System.Threading.Timer – which runs in separate thread, so my app just crashed.

But if those guys are writing all code in Form1.cs file… then maybe it worth for them to have handling of Application.ThreadException event :)

“Good” one

There is event which will be fired when exception is thrown from any code/thread withing your application domain. It is AppDomain.UnhandledException and it occurs when exception is not caught.

Lets take a look on code snippet that shows this:

        [STAThread]
        static
void
Main()
        {
            AppDomain currentDomain =
AppDomain.CurrentDomain;
            currentDomain.UnhandledException +=
currentDomain_UnhandledException;

            Application.EnableVisualStyles();
            Application.SetCompatibleTextRenderingDefault(false);
         
            Application.Run(new Form1());
        }

        static
void
currentDomain_UnhandledException(object
sender, UnhandledExceptionEventArgs e)
        {
            MessageBox.Show(“This is
shown when ANY thread is thrown in ANY point of your Domain.”
);
        }

To test this I created Threading.Timer and fired it every 2 seconds and throwing exception on each tick, I put breakpoint into event. I got everything expected and application after that failed.

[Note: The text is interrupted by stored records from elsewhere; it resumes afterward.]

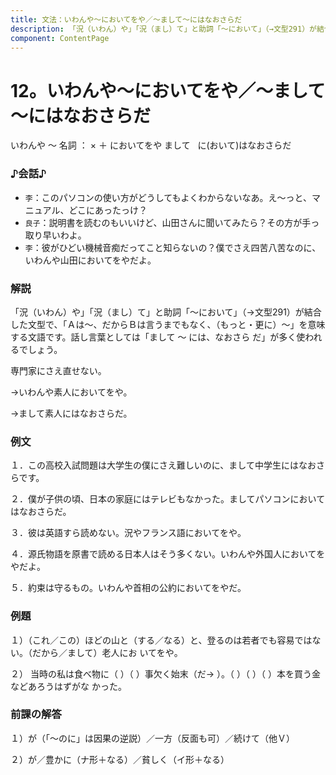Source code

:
 ```yaml
---
title: 文法：いわんや～においてをや／～まして～にはなおさらだ
description: 「況（いわん）や」「況（まし）て」と助詞「～において」（→文型291）が結合した文型で、「Ａは～、だからＢは言うまでもなく、（もっと・更に）～」を意味する文語です。話し言葉としては「まして ～ には、なおさら だ」が多く使われるでしょう。
component: ContentPage
---
```



# 12。いわんや～においてをや／～まして～にはなおさらだ
いわんや ～ 名詞 ： × ＋ においてをや
まして                                   に(おいて)はなおさらだ

### ♪会話♪
- `李`：このパソコンの使い方がどうしてもよくわからないなあ。え～っと、マニュアル、どこにあったっけ？
- `良子`：説明書を読むのもいいけど、山田さんに聞いてみたら？その方が手っ取り早いわよ。
- `李`：彼がひどい機械音痴だってこと知らないの？僕でさえ四苦八苦なのに、いわんや山田においてをやだよ。

### 解説
「況（いわん）や」「況（まし）て」と助詞「～において」（→文型291）が結合した文型で、「Ａは～、だからＢは言うまでもなく、（もっと・更に）～」を意味する文語です。話し言葉としては「まして ～ には、なおさら だ」が多く使われるでしょう。

専門家にさえ直せない。

→いわんや素人においてをや。

→まして素人にはなおさらだ。

### 例文
１．この高校入試問題は大学生の僕にさえ難しいのに、まして中学生にはなおさらです。

２．僕が子供の頃、日本の家庭にはテレビもなかった。ましてパソコンにおいてはなおさらだ。

３．彼は英語すら読めない。況やフランス語においてをや。

４．源氏物語を原書で読める日本人はそう多くない。いわんや外国人においてをやだよ。

５．約束は守るもの。いわんや首相の公約においてをやだ。

### 例題
１）（これ／この）ほどの山と（する／なる）と、登るのは若者でも容易ではない。（だから／まして）老人にお いてをや。

２） 当時の私は食べ物に（ ）（ ）事欠く始末（だ→ ）。（ ）（ ）（ ）本を買う金などあろうはずがな かった。

### 前課の解答
１）が（「～のに」は因果の逆説）／一方（反面も可）／続けて（他Ｖ）

２）が／豊かに（ナ形＋なる）／貧しく（イ形＋なる）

But one of our smart guys could guess to put Thread.Sleep(1000000); into handler code like below:

        static void currentDomain_UnhandledException(object sender,
UnhandledExceptionEventArgs e)
        {
            Thread.Sleep(1000000); //
Try to guess what will happen

        }

Everyone is happy. Exception is thrown each 2 seconds or less and UI continue to respond. I hope you already see what is wrong with all of this.

This screenshot talks for itself:

 (My app already ate 705 threads and still eats…)

And as you know process could have up to 1024 threads. My process is not exclusion and it also crashed after reached that number.

Ok, looks like guys should change their mind.

Hope it was a bit fun.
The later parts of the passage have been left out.